La questione, estremamente controversa, si pone a causa dell’assai imperfetto testo dell’articolo 10, comma 4, lettera b), della legge 183/2011, per il quale «In ogni caso il numero dei soci professionisti e la partecipazione al capitale sociale dei professionisti deve essere tale da determinare la maggioranza di due terzi nelle deliberazioni o decisioni dei soci». In sostanza non si capisce se la congiunzione «e» tra i professionisti considerati come “teste” (i due terzi rispetto al numero complessivo dei soci) e i professionisti considerati come “quote” (i due terzi del capitale sociale) sia da intendere nel senso che entrambe queste caratteristiche devono ricorrere oppure una sola di esse sia sufficiente per costituire una Stp.

È evidente che il legislatore ha inteso emanare un’unica norma, valevole sia per le società dove i soci pesano in quanto “teste” sia per società in cui valgono per le quote di capitale: ma con il risultato che non è poi chiaro se qualsiasi tipo di Stp deve essere organizzato sia per “teste” che per “quote”. Ebbene, i commercialisti si schierano, dunque, nel senso più conservativo possibile.

Una interpretazione meno rigorosa era stata invece formulata nel mondo notarile: in particolare, i notai del Triveneto (massime Q.A.9, Q.A.10 e Q.A.19) e il Consiglio nazionale del notariato (Studio n. 224-2014/I) si erano espressi a favore di una lettura “sostanzialistica” della norma e cioè nel senso di ritenere legittima qualsiasi conformazione statutaria dalla quale, in concreto, discendesse un’incidenza dei soci professionisti per almeno i 2/3 dei voti esprimibili nelle decisioni dei soci.

Per esempio, in una Stp di nove soci, ove le decisioni dei soci si adottano – di regola – con l’unanimità dei consensi dei soci (articolo 2252 del Codice civile), secondo i commercialisti occorre che almeno sei dei nove soci siano professionisti, mentre secondo i notai sarebbe legittimo anche un numero di soci professionisti inferiore a sei.

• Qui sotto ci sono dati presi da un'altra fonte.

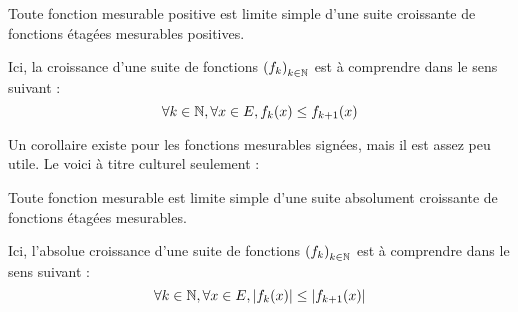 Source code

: \documentclass[../integ-proba.tex]{subfiles}
\begin{document}
  \begin{thm}
    \label{thm:decompmes}
    Toute fonction mesurable positive est limite simple d'une suite croissante de fonctions étagées mesurables positives.
  \end{thm}

  \begin{rem}
    Ici, la croissance d'une suite de fonctions $\left(f_k\right)_{k\in \mathbb{N}}$ est à comprendre dans le sens suivant :
    \begin{displaymath}
      \forall k \in \mathbb{N}, \forall x \in E, f_k(x) \leq f_{k+1}(x)
    \end{displaymath}
  \end{rem}

  Un corollaire existe pour les fonctions mesurables signées, mais il est assez peu utile.
  Le voici à titre culturel seulement :

  \begin{cor}
    Toute fonction mesurable est limite simple d'une suite absolument croissante de fonctions étagées mesurables.
  \end{cor}

  \begin{rem}
    Ici, l'absolue croissance d'une suite de fonctions $\left(f_k\right)_{k\in \mathbb{N}}$ est à comprendre dans le sens suivant :
    \begin{displaymath}
      \forall k \in \mathbb{N}, \forall x \in E, \left|f_k(x)\right| \leq \left|f_{k+1}(x)\right|
    \end{displaymath}
  \end{rem}
\end{document}
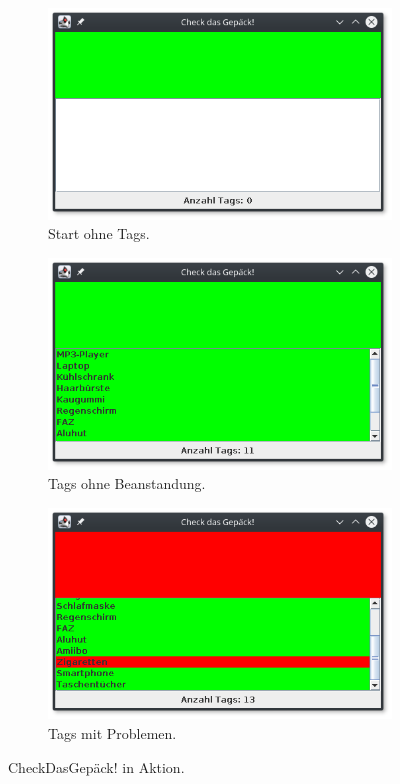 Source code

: \documentclass[paper=a4,fontsize=11pt,headsepline,footsepline,parskip=half]{scrartcl}
\begin{document}
\begin{figure}[th]
  \centering
  \begin{subfigure}[t]{.3\linewidth}
    \includegraphics[width=.95\linewidth]{screenshot0}
    \caption{Start ohne Tags.}
    \label{fig:start}
  \end{subfigure}%
  \hfill
  \begin{subfigure}[t]{.3\linewidth}
    \includegraphics[width=.95\linewidth]{screenshot1}
    \caption{Tags ohne Beanstandung.}
    \label{fig:green}
  \end{subfigure}
  \hfill
  \begin{subfigure}[t]{.3\linewidth}
    \includegraphics[width=.95\linewidth]{screenshot2}
    \caption{Tags mit Problemen.}
    \label{fig:red}
  \end{subfigure}%
  \caption{CheckDasGepäck! in Aktion.}
  \label{fig:app}
\end{figure}
\end{document}
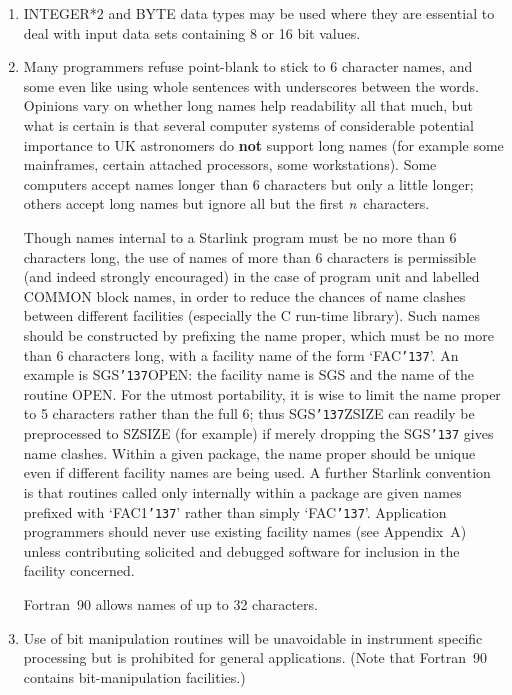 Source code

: \documentclass[twoside,11pt]{article}
\renewcommand{\_}{{\tt\char'137}}
\begin{document}
\begin{enumerate}

\item INTEGER*2 and BYTE data types may be used where they are essential to
deal with input data sets containing 8 or 16 bit values.

\item Many programmers refuse point-blank to stick to 6 character
names, and some even like using
whole sentences with underscores between the words.  Opinions vary
on whether long names help readability all that much, but what is
certain is that several computer systems of considerable potential
importance to UK astronomers do {\bf not} support long
names (for example some mainframes,
certain attached processors, some workstations).  Some
computers accept names longer than 6 characters
but only a little longer; others
accept long names but ignore all but the first {\it n}\, characters.

Though names internal to a Starlink program must be no more than 6 characters
long, the use of names of more than 6 characters is permissible (and indeed
strongly encouraged) in the case of program unit and
labelled COMMON block names, in
order to reduce the chances of name clashes between different facilities
(especially the C run-time library).
Such names should be constructed by prefixing the name proper, which must be
no more than 6 characters long, with a facility name of the form `FAC\_'.
An example is SGS\_OPEN: the facility name is SGS and the name of the routine
OPEN.
For the utmost portability,
it is wise to limit the name proper to 5 characters
rather than the full 6; thus SGS\_ZSIZE can readily be preprocessed to SZSIZE
(for example) if merely dropping the SGS\_ gives name clashes.  Within a
given package, the name proper should be unique even if different
facility names are being used.
A further Starlink convention is that routines called only internally within a
package are given names prefixed with `FAC1\_' rather than simply `FAC\_'.
Application programmers should never use existing
facility names (see Appendix~A) unless contributing solicited
and debugged software for inclusion in the facility concerned.

Fortran~90 allows names of up to 32 characters.

\item Use of bit manipulation routines will be unavoidable in instrument
specific processing but is prohibited for general applications.  (Note
that Fortran~90 contains bit-manipulation facilities.)


\end{enumerate}
\end{document}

Allo stesso modo, in una Srl ove a un socio professionista fosse attribuito un “diritto particolare” di voto (in base all’articolo 2468, comma 3 del Codice civile: il cosiddetto voto pesante), nel senso che al medesimo spetti un diritto “di veto” su qualsiasi decisione i soci assumano oppure un diritto di “voto determinante”, nel senso che le decisioni dei soci non si assumono se ad esse non concorra il voto favorevole del socio dotato del voto pesante, allora ben potrebbero i professionisti essere meno dei due terzi per teste ed essere titolari di una quota di capitale sociale inferiore ai due terzi del capitale stesso.

L’interpretazione del Cndec, leggendo letteralmente la norma in questione, evidentemente va nel segno di preservare le Stp dall’essere “popolate” di non professionisti. Per la cronaca, va rammentato che la situazione è stata ulteriormente complicata – se possibile – dal fatto che la legge sulla società tra avvocati - la 247/2012, articolo 4, comma 2, lettera a) - ha introdotto in questa materia, chissà perché, un’espressione normativa analoga, ma non identica, prevedendo che «i soci, per almeno due terzi del capitale sociale e dei diritti di voto, devono essere avvocati» (o professionisti iscritti in altro Albo): in sostanza, agli avvocati non importano le “teste”, ma l’entità delle quote di capitale e dei diritti di voto.